=== Your task ===
Search the data for the word "center" and copy each line that has it.

[Excerpts from a dataset]

********

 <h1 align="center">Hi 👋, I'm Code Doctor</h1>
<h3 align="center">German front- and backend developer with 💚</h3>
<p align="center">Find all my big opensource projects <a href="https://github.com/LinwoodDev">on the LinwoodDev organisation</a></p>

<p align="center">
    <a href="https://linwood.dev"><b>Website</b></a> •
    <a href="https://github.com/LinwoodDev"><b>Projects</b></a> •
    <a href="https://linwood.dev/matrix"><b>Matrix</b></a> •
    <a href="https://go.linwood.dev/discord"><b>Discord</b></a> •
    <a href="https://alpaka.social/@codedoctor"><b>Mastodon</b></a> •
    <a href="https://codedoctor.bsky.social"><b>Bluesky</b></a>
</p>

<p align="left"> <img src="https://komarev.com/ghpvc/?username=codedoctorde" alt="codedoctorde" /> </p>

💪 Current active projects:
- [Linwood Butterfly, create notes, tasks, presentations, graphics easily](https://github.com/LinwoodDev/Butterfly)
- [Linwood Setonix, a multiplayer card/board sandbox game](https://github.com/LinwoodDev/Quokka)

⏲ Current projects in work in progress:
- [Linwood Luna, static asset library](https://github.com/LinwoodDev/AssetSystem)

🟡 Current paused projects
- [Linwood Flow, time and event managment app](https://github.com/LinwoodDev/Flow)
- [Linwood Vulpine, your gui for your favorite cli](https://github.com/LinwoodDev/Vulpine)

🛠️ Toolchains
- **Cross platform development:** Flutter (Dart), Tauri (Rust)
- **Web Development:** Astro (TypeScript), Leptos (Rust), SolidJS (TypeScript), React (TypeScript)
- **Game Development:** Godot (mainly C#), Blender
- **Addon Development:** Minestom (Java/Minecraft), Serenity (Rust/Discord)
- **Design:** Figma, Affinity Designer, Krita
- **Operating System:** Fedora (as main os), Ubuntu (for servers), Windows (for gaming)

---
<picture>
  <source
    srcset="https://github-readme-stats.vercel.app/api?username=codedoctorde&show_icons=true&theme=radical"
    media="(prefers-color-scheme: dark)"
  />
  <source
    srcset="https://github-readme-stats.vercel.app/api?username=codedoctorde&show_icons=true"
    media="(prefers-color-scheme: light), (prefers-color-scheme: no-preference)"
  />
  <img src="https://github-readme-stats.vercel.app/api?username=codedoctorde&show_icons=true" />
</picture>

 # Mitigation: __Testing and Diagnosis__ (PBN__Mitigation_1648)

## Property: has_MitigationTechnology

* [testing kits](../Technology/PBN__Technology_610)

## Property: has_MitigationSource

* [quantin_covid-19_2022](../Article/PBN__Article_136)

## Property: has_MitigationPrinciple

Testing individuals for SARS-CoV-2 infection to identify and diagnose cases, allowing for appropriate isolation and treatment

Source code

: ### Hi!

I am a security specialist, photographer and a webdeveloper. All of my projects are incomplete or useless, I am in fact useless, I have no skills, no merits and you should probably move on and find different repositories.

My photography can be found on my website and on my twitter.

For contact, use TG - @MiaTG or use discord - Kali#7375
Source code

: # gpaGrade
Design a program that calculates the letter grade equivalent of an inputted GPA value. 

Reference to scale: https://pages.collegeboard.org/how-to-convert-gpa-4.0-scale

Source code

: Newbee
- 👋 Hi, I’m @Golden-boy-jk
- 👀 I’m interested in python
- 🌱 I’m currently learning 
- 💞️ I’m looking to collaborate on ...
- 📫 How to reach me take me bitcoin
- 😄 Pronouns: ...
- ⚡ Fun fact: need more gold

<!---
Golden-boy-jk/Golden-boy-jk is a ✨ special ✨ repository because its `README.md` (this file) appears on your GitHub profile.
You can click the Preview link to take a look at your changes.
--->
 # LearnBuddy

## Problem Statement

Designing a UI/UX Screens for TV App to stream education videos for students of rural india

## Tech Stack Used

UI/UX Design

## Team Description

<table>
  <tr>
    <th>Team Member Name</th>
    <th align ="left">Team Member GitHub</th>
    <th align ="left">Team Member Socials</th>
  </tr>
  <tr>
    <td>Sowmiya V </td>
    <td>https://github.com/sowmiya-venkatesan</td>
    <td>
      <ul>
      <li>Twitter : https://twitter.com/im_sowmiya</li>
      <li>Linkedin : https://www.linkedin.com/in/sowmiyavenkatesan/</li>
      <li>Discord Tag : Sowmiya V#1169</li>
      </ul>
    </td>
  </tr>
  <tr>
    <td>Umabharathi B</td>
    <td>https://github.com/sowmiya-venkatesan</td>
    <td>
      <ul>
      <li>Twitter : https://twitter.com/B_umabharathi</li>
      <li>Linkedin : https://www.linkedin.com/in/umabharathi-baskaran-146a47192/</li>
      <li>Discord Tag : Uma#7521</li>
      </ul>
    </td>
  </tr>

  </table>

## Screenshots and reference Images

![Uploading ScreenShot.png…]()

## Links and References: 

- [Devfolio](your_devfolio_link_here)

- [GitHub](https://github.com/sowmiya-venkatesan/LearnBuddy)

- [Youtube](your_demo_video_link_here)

********

=== Finished task ===
 <h1 align="center">Hi 👋, I'm Code Doctor</h1>
<h3 align="center">German front- and backend developer with 💚</h3>
<p align="center">Find all my big opensource projects <a href="https://github.com/LinwoodDev">on the LinwoodDev organisation</a></p>
<p align="center">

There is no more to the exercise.